_Task directions_: For the word "figure", count the lines of the records that hold it, and give only that number.

_Input data_:
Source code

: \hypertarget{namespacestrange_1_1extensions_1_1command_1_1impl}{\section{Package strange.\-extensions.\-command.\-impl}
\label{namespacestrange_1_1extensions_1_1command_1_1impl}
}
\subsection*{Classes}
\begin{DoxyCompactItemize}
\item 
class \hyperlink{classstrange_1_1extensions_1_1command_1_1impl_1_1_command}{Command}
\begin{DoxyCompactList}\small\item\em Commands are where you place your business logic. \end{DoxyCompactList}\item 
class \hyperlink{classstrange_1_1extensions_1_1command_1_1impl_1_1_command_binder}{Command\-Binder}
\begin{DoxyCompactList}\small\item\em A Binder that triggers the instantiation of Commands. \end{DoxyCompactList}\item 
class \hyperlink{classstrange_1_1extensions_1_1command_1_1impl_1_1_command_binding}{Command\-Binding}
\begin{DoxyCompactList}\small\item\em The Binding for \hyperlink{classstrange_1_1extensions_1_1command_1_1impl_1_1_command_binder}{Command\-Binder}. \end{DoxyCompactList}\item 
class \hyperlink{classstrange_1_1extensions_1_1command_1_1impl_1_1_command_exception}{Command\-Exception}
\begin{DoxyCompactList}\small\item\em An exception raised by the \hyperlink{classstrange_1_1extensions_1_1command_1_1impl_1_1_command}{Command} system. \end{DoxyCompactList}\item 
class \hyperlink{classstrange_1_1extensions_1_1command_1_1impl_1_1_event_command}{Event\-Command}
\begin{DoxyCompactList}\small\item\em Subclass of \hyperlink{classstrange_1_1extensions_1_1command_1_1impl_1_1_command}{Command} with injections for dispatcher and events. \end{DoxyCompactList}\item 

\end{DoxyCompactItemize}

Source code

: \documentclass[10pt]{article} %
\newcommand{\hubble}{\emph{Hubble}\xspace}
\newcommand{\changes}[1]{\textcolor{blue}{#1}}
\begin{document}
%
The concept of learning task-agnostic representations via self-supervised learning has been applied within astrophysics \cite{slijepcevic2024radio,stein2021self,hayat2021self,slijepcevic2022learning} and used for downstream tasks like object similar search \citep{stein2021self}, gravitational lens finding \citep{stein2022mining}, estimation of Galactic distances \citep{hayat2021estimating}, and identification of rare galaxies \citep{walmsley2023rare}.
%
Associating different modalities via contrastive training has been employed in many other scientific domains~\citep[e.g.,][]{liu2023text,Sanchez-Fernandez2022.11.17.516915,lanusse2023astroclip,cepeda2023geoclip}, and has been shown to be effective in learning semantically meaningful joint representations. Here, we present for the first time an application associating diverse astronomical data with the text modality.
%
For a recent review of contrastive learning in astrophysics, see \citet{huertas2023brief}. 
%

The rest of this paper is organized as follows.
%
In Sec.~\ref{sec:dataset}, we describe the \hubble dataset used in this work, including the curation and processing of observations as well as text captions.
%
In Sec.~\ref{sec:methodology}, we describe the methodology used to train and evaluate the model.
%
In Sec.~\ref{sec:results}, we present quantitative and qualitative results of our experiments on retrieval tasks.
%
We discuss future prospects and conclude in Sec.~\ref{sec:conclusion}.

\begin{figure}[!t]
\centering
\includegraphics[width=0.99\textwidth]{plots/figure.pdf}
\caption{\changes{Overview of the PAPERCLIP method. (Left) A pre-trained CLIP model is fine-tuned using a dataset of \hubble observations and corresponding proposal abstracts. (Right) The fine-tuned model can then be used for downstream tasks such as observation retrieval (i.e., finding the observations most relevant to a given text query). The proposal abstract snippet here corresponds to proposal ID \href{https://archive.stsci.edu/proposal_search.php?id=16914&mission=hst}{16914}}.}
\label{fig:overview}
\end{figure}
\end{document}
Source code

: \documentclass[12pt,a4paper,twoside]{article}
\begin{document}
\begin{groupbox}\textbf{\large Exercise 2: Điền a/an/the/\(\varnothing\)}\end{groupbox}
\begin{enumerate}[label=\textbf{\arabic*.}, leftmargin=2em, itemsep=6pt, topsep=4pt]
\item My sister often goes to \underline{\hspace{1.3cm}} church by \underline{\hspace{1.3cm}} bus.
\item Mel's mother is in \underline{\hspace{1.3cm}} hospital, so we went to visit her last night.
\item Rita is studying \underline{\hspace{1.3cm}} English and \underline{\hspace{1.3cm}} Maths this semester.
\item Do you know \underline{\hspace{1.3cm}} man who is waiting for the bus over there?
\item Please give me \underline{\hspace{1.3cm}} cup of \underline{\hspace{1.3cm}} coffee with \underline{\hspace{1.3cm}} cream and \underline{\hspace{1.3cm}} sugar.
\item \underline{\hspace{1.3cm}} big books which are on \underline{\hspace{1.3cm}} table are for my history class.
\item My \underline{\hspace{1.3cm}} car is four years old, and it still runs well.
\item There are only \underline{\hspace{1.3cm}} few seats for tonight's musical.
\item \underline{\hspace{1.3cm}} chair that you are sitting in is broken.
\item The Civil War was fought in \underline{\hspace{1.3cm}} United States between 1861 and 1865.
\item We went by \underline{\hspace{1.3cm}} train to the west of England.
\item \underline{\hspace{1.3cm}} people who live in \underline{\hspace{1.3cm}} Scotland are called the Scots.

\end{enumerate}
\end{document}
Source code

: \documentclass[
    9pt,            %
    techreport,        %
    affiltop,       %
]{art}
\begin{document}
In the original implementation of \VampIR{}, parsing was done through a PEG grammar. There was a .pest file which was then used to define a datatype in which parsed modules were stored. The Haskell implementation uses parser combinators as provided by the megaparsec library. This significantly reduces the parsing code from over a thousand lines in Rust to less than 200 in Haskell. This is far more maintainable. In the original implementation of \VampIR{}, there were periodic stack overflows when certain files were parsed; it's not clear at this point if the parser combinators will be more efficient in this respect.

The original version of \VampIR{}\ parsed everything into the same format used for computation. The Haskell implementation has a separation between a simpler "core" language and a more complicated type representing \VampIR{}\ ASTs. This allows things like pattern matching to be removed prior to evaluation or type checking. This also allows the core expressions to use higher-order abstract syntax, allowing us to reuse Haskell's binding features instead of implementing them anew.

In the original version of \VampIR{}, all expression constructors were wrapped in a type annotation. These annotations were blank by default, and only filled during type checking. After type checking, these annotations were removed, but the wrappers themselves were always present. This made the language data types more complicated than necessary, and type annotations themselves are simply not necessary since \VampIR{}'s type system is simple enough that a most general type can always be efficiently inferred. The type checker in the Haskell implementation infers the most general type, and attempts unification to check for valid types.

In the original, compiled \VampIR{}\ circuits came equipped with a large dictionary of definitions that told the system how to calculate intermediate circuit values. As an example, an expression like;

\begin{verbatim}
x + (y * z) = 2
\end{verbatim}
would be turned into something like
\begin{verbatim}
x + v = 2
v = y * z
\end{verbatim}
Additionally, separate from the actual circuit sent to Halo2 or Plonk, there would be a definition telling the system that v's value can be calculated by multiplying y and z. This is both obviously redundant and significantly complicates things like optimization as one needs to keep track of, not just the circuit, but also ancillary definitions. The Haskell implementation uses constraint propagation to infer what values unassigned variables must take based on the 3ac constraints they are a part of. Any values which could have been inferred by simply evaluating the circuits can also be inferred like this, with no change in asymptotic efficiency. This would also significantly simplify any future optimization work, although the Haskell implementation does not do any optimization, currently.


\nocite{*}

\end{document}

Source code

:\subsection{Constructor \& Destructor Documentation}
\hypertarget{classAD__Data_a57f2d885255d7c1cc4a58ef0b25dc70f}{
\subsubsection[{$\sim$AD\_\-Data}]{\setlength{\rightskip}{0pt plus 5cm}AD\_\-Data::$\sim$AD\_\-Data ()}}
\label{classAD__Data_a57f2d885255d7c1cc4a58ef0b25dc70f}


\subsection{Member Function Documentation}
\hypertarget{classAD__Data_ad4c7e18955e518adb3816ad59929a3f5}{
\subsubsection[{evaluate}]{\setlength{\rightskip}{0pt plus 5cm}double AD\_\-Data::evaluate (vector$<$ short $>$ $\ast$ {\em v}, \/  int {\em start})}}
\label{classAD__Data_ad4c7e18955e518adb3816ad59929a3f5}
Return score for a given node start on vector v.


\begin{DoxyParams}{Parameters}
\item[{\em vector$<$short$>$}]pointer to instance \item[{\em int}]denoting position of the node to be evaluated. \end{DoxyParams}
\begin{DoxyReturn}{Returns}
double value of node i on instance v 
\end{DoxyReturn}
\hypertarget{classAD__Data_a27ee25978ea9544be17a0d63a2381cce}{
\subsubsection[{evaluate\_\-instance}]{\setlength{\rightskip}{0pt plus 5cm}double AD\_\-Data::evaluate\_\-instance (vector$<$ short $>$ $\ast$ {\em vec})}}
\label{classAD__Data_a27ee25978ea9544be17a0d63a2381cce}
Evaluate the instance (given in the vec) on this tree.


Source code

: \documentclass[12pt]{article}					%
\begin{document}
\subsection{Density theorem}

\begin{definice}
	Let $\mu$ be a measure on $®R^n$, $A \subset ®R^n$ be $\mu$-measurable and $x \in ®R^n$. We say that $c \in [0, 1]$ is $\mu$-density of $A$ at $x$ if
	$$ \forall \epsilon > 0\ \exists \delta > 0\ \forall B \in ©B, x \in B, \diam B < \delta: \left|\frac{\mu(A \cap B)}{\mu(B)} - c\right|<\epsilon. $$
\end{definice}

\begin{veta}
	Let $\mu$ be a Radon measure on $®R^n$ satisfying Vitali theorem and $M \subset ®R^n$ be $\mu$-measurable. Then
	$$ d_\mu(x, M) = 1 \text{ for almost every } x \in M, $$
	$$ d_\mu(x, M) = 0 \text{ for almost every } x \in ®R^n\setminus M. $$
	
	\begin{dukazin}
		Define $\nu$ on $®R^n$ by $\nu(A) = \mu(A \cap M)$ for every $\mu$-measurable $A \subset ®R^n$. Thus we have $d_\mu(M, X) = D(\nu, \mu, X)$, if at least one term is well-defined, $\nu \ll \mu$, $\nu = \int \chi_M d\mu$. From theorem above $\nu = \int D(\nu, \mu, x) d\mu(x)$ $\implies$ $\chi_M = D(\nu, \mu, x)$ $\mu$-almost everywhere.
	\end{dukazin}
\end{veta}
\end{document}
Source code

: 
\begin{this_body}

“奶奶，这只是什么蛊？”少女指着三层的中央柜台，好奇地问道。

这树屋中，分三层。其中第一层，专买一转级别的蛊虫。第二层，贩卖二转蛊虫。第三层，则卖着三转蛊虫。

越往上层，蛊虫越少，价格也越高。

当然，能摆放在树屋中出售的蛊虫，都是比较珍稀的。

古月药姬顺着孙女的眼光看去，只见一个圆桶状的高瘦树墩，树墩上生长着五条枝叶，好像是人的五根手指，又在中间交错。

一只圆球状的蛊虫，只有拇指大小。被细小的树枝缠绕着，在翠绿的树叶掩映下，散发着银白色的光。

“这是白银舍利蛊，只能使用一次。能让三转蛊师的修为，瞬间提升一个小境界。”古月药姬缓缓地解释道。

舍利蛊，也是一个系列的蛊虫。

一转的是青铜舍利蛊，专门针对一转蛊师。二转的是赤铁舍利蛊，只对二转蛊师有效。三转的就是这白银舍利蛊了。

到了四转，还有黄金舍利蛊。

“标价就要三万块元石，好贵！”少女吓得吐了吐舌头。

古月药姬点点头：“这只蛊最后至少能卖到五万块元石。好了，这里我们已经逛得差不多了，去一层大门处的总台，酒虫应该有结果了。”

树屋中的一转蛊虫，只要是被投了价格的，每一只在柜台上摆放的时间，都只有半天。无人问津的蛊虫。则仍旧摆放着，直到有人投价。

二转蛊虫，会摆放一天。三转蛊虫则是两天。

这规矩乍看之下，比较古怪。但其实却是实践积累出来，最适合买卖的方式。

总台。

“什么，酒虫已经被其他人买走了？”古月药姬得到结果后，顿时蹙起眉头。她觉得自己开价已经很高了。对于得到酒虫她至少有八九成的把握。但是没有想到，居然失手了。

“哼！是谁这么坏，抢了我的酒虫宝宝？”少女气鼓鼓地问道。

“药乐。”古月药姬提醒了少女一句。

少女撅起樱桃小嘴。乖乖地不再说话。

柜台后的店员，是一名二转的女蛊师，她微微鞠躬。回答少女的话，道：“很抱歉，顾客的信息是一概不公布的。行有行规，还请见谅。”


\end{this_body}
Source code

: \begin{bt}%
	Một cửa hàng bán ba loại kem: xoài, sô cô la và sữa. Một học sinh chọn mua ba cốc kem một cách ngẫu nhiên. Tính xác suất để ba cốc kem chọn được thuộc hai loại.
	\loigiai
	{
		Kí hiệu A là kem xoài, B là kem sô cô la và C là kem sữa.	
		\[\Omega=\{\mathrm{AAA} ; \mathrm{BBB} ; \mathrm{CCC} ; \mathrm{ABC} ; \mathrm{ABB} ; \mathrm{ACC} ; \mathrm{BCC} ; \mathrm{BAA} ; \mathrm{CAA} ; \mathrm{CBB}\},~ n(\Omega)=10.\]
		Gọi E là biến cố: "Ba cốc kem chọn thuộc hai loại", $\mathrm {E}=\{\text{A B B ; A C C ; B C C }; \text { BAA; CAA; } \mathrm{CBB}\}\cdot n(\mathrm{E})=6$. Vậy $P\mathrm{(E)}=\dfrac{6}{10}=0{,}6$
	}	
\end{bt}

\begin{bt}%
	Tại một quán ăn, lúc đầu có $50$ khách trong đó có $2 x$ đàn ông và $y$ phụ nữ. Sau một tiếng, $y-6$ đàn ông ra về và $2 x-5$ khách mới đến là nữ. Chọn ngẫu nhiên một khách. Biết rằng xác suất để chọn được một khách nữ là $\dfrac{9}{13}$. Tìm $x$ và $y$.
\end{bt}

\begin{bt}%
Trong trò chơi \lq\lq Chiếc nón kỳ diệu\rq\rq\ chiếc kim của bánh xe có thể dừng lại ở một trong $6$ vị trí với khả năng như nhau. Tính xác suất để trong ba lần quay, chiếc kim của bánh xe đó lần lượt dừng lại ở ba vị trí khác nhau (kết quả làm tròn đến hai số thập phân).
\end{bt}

_Output of the exercise_: 3